Small Language Models for Application Interactions: A Case Study
Beibin Li, Yi Zhang, Sébastien Bubeck, Jeevan Pathuri, Ishai Menache
TL;DR
This paper evaluates Small Language Models (SLMs) for enabling natural-language interactions with a Microsoft internal cloud-supply-chain fulfilment application. It demonstrates that fine-tuned SLMs such as Phi-3, Llama 3, and Mistral v0.2 can achieve higher accuracy and faster responses than larger LLMs, using modest training data and enabling on-device deployment. The authors present a data-generation and fine-tuning pipeline, including templates, prompt evolution, and LoRA-based training to translate user queries into Python code that invokes internal APIs.
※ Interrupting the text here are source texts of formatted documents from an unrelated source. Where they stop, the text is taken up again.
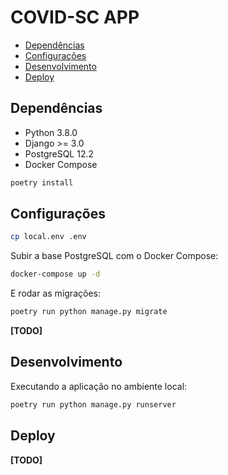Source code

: # COVID-SC APP

- [Dependências](#dependências)
- [Configurações](#configurações)
- [Desenvolvimento](#desenvolvimento)
- [Deploy](#deploy)

## Dependências

- Python 3.8.0
- Django >= 3.0
- PostgreSQL 12.2
- Docker Compose

```sh
poetry install
```

## Configurações

```sh
cp local.env .env
```

Subir a base PostgreSQL com o Docker Compose:

```sh
docker-compose up -d
```

E rodar as migrações:

```sh
poetry run python manage.py migrate
```

**[TODO]**

## Desenvolvimento

Executando a aplicação no ambiente local:

```sh
poetry run python manage.py runserver
```

## Deploy

**[TODO]**

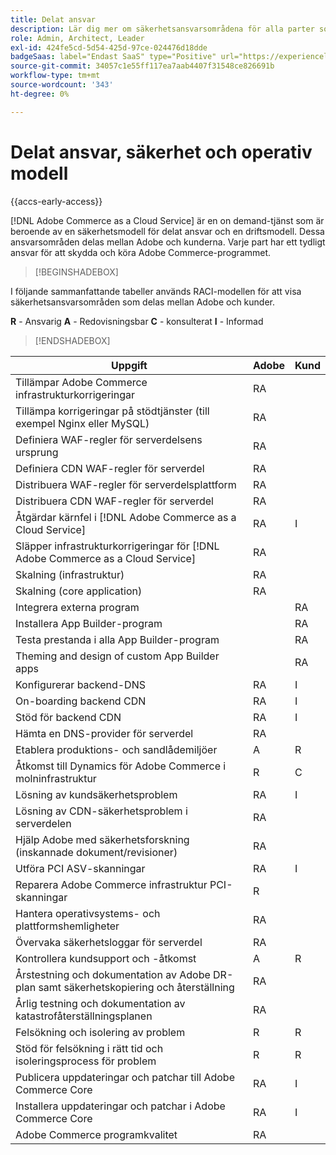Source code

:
 ```yaml
---
title: Delat ansvar
description: Lär dig mer om säkerhetsansvarsområdena för alla parter som deltar i ditt [!DNL Adobe Commerce as a Cloud Service] projekt.
role: Admin, Architect, Leader
exl-id: 424fe5cd-5d54-425d-97ce-024476d18dde
badgeSaas: label="Endast SaaS" type="Positive" url="https://experienceleague.adobe.com/sv/docs/commerce/user-guides/product-solutions" tooltip="Gäller endast Adobe Commerce as a Cloud Service- och Adobe Commerce Optimizer-projekt (SaaS-infrastruktur som hanteras av Adobe)."
source-git-commit: 34057c1e55ff117ea7aab4407f31548ce826691b
workflow-type: tm+mt
source-wordcount: '343'
ht-degree: 0%

---
```


# Delat ansvar, säkerhet och operativ modell

{{accs-early-access}}

[!DNL Adobe Commerce as a Cloud Service] är en on demand-tjänst som är beroende av en säkerhetsmodell för delat ansvar och en driftsmodell. Dessa ansvarsområden delas mellan Adobe och kunderna. Varje part har ett tydligt ansvar för att skydda och köra Adobe Commerce-programmet.

>[!BEGINSHADEBOX]

I följande sammanfattande tabeller används RACI-modellen för att visa säkerhetsansvarsområden som delas mellan Adobe och kunder.

**R** - Ansvarig
**A** - Redovisningsbar
**C** - konsulterat
**I** - Informad

>[!ENDSHADEBOX]

| Uppgift | Adobe | Kund |
| --- | --- | --- |
| Tillämpar Adobe Commerce infrastrukturkorrigeringar | RA | |
| Tillämpa korrigeringar på stödtjänster (till exempel Nginx eller MySQL) | RA | |
| Definiera WAF-regler för serverdelsens ursprung | RA | |
| Definiera CDN WAF-regler för serverdel | RA | |
| Distribuera WAF-regler för serverdelsplattform | RA | |
| Distribuera CDN WAF-regler för serverdel | RA | |
| Åtgärdar kärnfel i [!DNL Adobe Commerce as a Cloud Service] | RA | I |
| Släpper infrastrukturkorrigeringar för [!DNL Adobe Commerce as a Cloud Service] | RA | |
| Skalning (infrastruktur) | RA | |
| Skalning (core application) | RA | |
| Integrera externa program | | RA |
| Installera App Builder-program | | RA |
| Testa prestanda i alla App Builder-program | | RA |
| Theming and design of custom App Builder apps | | RA |
| Konfigurerar backend-DNS | RA | I |
| On-boarding backend CDN | RA | I |
| Stöd för backend CDN | RA | I |
| Hämta en DNS-provider för serverdel | RA | |
| Etablera produktions- och sandlådemiljöer | A | R |
| Åtkomst till Dynamics för Adobe Commerce i molninfrastruktur | R | C |
| Lösning av kundsäkerhetsproblem | RA | I |
| Lösning av CDN-säkerhetsproblem i serverdelen | RA | |
| Hjälp Adobe med säkerhetsforskning (inskannade dokument/revisioner) | RA | |
| Utföra PCI ASV-skanningar | RA | I |
| Reparera Adobe Commerce infrastruktur PCI-skanningar | R | |
| Hantera operativsystems- och plattformshemligheter | RA | |
| Övervaka säkerhetsloggar för serverdel | RA | |
| Kontrollera kundsupport och -åtkomst | A | R |
| Årstestning och dokumentation av Adobe DR-plan samt säkerhetskopiering och återställning | RA | |
| Årlig testning och dokumentation av katastrofåterställningsplanen | RA | |
| Felsökning och isolering av problem | R | R |
| Stöd för felsökning i rätt tid och isoleringsprocess för problem | R | R |
| Publicera uppdateringar och patchar till Adobe Commerce Core | RA | I |
| Installera uppdateringar och patchar i Adobe Commerce Core | RA | I |
| Adobe Commerce programkvalitet | RA | |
The study highlights practical implications for edge-friendly enterprise NL interfaces and provides design considerations for managing in-domain/out-of-domain queries, task routing, and cost.
Abstract
We study the efficacy of Small Language Models (SLMs) in facilitating application usage through natural language interactions. Our focus here is on a particular internal application used in Microsoft for cloud supply chain fulfilment. Our experiments show that small models can outperform much larger ones in terms of both accuracy and running time, even when fine-tuned on small datasets. Alongside these results, we also highlight SLM-based system design considerations.